Others still came, their path forced
In clambering over the
lying dead
Or wounded - only for them to hit
a solid wall of
leaden gunnery.
More and more
they shouldered
Against a biting
wind - the more
Killed, the more
that walked
Out to take their
death it seemed.
Not one could get
to the trenches
As the artillery
shook the woods.
Still they piled
into thousands
To form a human
hill of death.
Demented or
determined depended
On a view point
of opposition -
Then elsewhere
success, as German
Soldiers broke into a
British trench.
Defence by
bombers halted
The attempt -
under this some
Could still crawl, all to surrender,
With prisoners
easily taken.
Techniques of
those men captured
Included ones who
pretended
To be glad to
fall into hands -
in thought of
improved treatments.
A German Corporal
Williamson
Encountered,
spoke English well -
Despite caution
to hear his 'yarns'
What he said was held in belief.
Advised of their objective, orders
They had been
given were to take
The chalk pit at
any sacrifice -
This they tried,
to fail in heavy cost.
by Jamie Mann.
Anon.,1915. German
Defeat At Loos - a Soldier's letter.
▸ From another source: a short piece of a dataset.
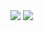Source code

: 
<img class="dark-only" src="/assets/svg/dsa/deque-intro_dark.svg" />
<img class="light-only" src="/assets/svg/dsa/deque-intro_light.svg" />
The Daily Telegraph, [online] 19 October. P.4.
Col.3. Available at:
http://www.telegraph.co.uk/news/ww1-archive/11928883/Daily-Telegraph-October-19-1915.html
[Accessed: 19 October 2015].
Source: File: John
Kipling From
Wikipedia, the free encyclopedia [online] Available at: <https://en.wikipedia.org/ wiki/John_Kipling> [Accessed: 19 October 2015]
Mann, J., 2015. 100 years Ago - Poems by Jamie Mann. [letter] (Personal
communication, 19 October 2015).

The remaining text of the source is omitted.